== What to do ==
From the data below, tally each line that has "documentclass" in it, then give that tally without comment.

╭─ Information given

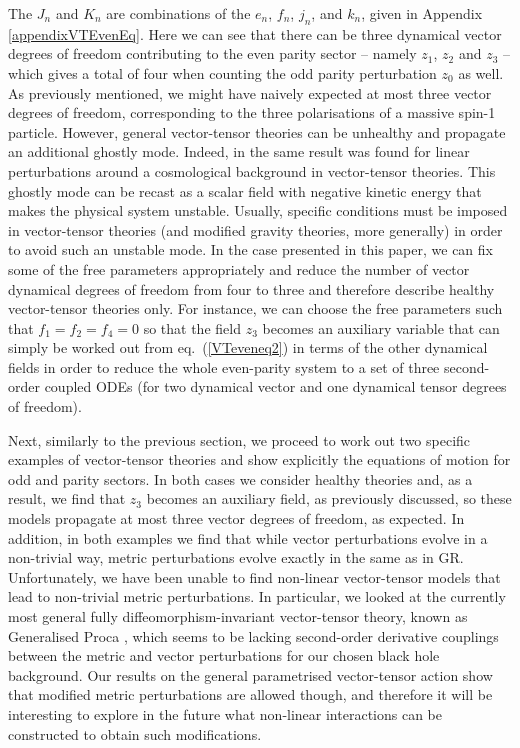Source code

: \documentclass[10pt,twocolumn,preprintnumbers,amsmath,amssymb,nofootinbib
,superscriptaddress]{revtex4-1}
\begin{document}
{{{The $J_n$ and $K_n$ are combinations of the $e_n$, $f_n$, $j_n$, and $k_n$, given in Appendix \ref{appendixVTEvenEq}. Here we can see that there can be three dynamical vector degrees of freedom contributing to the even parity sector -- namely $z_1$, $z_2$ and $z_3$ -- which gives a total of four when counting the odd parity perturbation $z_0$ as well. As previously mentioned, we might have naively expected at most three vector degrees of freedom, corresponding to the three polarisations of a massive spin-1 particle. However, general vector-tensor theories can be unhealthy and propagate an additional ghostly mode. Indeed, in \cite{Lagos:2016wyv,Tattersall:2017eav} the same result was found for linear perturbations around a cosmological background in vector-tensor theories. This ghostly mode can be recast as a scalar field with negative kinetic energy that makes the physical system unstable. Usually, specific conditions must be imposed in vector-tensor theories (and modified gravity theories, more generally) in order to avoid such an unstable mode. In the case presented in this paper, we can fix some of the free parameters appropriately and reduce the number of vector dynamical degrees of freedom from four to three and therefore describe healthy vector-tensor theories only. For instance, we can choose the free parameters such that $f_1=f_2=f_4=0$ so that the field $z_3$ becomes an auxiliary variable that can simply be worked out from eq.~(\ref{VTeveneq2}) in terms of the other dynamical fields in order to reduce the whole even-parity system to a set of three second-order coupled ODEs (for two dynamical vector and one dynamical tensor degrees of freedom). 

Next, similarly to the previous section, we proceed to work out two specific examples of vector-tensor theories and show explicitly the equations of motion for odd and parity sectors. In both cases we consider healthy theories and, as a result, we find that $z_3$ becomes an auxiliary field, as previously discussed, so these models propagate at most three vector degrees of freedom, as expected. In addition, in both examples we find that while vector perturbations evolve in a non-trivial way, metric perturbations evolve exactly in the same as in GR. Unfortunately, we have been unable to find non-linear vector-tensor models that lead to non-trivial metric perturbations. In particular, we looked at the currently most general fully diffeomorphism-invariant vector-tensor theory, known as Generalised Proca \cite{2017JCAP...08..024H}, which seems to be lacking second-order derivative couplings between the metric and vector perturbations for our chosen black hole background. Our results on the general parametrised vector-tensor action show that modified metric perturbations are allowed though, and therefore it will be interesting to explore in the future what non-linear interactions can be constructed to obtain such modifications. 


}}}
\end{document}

╰─
╭─ Information given

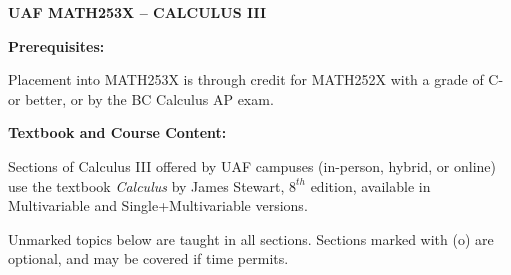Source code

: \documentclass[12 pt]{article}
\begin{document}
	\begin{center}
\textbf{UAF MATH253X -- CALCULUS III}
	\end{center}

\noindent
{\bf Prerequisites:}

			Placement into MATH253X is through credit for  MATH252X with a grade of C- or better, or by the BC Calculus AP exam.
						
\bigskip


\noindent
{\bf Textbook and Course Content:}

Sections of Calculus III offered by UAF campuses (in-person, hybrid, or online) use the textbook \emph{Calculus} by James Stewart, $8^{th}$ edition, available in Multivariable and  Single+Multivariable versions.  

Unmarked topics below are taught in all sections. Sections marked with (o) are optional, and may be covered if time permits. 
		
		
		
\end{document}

╰─

== Result of this task ==
2